No permanent settlement was then made, but the reports of thousands of peaceable and wealthy Indians inhabiting irrigated valleys, and the accounts of the magnificent pastures which stretched away to the east, soon tempted the Spaniards to take permanent possession. Seven years after the first exploration a town was founded in latitude 27°, midway between the Andes and the Paraná. About the same time other adventurers came pouring over the Andes from northern Chile, and this current soon joined that from the north. The Spaniards established themselves as feudal lords, and the unhappy Indians were divided among them. In one district, forty-seven thousand Indians were divided among fifty-six grantees. In 1553, Santiago de Estero, for many years the capital of the province of Tucuman was founded.
In 1561, the governor of Chile sent from Santiago de Chile over the Andes an expedition which founded the city of Mendoza in a most beautiful region, where the vine flourishes in perfection, and where a wonderful system of irrigation, inherited from the Indians, still exists to attest the latters' engineering skill. Next year San Juan was founded, and these two towns were the centres for the settlement of the province of Cuyo, which remained a part of Chile for two hundred years. The immigrants from northern Chile and Bolivia established Tucuman in the tropical garden spot of the republic in 1565. From Santiago del Estero, in 1573, an expedition was sent two hundred and fifty miles to the south to a region of fertile valleys and plains at the foot of a beautiful mountain range. This was Cordoba, which at once became, and has since remained, the most populous of the interior provinces.
By the end of the sixteenth century the Spanish power was firmly established in settlements that have since become the Argentine provinces of Jujuy, Salta, Tucuman, Catamarca, Santiago, Rioja, and Cordoba. All these really formed a southern extension of Upper Peru. Their geographical, political, and commercial relations were with Charcas, Potosí, and Lima.

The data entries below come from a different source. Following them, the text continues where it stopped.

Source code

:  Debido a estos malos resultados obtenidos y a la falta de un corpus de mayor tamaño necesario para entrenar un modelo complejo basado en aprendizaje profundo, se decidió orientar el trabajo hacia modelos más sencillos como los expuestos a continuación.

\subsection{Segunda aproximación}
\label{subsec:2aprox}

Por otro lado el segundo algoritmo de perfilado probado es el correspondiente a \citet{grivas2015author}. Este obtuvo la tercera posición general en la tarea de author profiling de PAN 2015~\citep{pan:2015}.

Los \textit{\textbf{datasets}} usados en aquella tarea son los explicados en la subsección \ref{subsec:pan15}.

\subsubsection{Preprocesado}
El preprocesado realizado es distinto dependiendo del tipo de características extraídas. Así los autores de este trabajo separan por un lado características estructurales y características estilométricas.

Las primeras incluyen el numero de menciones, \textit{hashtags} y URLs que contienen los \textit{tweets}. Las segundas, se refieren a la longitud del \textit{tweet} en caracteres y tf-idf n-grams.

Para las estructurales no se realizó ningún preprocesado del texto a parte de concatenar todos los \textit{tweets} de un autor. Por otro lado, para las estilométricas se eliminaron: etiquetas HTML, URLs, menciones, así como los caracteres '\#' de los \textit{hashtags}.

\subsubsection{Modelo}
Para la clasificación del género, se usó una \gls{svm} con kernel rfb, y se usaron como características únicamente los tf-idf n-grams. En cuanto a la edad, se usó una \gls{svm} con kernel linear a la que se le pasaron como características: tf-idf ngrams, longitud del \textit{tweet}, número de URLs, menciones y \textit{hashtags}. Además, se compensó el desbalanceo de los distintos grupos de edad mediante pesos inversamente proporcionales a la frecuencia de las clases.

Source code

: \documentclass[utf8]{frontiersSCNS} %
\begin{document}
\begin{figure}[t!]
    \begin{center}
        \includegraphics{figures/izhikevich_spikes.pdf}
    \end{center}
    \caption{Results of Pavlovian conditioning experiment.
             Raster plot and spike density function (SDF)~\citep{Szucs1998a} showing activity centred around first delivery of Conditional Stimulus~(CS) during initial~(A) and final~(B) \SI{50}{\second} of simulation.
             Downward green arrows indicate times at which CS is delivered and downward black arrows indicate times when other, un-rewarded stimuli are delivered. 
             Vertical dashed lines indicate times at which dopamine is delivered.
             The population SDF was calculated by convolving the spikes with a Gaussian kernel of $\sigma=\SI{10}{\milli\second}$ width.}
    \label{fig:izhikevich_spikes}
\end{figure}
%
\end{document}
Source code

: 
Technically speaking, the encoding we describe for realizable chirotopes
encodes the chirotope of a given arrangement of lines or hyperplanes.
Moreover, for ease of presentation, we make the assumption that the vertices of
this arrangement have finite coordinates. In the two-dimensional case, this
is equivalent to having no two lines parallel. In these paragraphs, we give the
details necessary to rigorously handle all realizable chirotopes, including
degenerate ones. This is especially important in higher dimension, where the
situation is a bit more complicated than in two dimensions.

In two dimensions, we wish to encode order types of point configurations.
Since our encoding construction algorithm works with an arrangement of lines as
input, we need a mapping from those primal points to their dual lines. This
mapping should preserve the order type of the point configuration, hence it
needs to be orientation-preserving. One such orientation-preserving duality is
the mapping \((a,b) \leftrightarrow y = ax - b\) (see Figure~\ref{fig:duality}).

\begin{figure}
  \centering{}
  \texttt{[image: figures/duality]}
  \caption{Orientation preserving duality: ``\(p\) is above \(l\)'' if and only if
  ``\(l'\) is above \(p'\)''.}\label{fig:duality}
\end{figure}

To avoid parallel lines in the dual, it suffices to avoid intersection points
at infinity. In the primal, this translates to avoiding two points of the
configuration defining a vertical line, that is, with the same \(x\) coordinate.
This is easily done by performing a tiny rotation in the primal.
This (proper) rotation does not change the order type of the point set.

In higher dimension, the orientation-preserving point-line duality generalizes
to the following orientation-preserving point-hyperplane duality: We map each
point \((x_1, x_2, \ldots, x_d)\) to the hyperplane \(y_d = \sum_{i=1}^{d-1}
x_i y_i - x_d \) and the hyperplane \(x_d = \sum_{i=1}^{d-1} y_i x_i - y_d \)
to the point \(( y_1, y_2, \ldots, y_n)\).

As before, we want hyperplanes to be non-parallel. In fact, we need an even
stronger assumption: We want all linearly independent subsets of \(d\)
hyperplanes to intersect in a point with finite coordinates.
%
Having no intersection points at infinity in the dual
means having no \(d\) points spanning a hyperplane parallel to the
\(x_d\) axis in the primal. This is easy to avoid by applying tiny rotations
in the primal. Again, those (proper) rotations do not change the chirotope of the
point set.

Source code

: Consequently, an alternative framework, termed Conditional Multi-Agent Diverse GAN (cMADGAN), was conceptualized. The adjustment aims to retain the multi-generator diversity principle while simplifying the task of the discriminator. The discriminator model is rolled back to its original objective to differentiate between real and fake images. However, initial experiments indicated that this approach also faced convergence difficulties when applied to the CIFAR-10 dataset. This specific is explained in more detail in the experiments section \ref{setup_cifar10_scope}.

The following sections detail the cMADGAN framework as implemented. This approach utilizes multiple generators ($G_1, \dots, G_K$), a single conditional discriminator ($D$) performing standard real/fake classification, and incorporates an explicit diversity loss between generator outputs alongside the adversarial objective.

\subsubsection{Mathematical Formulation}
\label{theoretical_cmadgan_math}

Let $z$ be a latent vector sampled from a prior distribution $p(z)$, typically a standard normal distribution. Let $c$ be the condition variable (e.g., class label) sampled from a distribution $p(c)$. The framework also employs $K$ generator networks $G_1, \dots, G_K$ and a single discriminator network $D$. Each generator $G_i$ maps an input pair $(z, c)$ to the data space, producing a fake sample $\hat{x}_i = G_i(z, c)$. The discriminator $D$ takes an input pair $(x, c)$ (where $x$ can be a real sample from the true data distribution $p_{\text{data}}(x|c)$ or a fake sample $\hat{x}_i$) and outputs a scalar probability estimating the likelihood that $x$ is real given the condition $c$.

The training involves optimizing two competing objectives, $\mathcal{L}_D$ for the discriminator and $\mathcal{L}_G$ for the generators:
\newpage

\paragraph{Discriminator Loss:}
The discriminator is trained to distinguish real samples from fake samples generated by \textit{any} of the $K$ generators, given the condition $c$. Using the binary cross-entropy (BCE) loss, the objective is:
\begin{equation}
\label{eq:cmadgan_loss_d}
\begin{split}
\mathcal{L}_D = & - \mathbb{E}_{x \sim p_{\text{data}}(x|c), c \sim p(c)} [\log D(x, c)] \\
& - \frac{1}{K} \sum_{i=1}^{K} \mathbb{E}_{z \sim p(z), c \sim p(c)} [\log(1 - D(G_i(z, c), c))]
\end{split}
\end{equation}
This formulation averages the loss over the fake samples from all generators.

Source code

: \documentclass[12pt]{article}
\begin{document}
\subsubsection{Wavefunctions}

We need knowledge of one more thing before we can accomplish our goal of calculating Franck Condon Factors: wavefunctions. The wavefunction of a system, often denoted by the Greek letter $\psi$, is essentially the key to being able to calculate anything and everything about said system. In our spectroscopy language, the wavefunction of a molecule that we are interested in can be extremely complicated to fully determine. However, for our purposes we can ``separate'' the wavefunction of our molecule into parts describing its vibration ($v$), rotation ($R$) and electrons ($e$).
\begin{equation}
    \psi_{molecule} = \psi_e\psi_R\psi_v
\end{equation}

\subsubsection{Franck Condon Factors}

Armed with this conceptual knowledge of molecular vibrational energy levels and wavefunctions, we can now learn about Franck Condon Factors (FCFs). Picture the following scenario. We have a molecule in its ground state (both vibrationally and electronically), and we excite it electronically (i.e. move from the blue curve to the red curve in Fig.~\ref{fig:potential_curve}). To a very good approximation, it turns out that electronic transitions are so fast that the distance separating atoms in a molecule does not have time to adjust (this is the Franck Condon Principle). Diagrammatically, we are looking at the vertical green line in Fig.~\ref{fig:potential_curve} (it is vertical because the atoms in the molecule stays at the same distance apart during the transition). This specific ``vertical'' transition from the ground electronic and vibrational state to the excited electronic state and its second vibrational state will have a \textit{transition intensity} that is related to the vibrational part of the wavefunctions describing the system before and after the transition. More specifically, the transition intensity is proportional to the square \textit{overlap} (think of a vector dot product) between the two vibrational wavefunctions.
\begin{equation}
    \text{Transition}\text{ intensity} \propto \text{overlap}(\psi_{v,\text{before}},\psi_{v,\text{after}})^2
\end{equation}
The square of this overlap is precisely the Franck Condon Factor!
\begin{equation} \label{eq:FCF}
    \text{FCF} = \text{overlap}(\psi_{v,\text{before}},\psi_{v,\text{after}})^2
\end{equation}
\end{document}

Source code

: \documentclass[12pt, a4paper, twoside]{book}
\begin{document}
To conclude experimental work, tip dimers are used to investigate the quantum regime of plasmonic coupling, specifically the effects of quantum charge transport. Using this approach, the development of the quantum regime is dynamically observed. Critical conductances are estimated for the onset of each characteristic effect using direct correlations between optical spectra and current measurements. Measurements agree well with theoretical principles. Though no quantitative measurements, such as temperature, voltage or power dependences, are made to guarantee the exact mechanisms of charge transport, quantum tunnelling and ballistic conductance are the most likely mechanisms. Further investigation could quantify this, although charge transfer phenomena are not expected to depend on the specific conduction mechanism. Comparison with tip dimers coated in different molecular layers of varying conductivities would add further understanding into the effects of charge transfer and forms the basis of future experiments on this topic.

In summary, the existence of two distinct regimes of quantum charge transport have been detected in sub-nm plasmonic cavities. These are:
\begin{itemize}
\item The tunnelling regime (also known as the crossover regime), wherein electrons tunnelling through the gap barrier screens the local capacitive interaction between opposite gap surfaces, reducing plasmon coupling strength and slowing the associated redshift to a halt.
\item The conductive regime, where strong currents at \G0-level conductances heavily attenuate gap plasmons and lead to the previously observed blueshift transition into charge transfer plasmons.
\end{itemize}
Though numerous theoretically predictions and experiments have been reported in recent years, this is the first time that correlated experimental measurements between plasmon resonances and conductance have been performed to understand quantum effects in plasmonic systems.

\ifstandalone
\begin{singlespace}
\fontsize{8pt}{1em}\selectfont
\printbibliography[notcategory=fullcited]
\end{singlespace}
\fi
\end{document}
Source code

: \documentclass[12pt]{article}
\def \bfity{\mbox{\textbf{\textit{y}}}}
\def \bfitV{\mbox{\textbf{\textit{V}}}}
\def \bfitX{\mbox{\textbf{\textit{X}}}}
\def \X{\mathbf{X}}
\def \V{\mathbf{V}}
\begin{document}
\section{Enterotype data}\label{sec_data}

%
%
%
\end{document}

The discovery, in 1545, of the great silver mines at Potosí at once made the high Bolivian plateau, then known as the Audiencia of Charcas, the most valuable and important province of all the Spanish monarch's South American empire. In 1571, the discovery of quicksilver mines in Peru vastly increased the output of precious metals; in 1575, the wonderful Oruro mines were opened, and before the end of the century the copper-pan amalgamation process was invented in Bolivia, revolutionising the production of silver.
MINING SCENE.
[Redrawn from Gottfriedt's Neuw Welt.]
The resulting prosperity of the mining regions of Bolivia stimulated the settlement of the north-western provinces of the Argentine. The miners needed provisions which could not well be raised in the neighbourhood of Potosí. There was a demand for cattle for beef, and for horses and mules for transportation. A solid economic foundation was thus provided for the plains settlements, and the enslavement of the Indians and the breeding of cattle went on apace. By the end of the sixteenth century north-western Argentine—the province of Tucuman, as it was then called—was the seat of many thriving settlements whose Spanish inhabitants were mostly pastoral. The Indians in the neighbourhood of each settlement had been reduced to slavery, and cultivated the fields that had been their fathers' for the benefit of their white masters. The Spanish proprietors lived like feudal lords, while the Spanish authorities left these remote regions largely to their own devices.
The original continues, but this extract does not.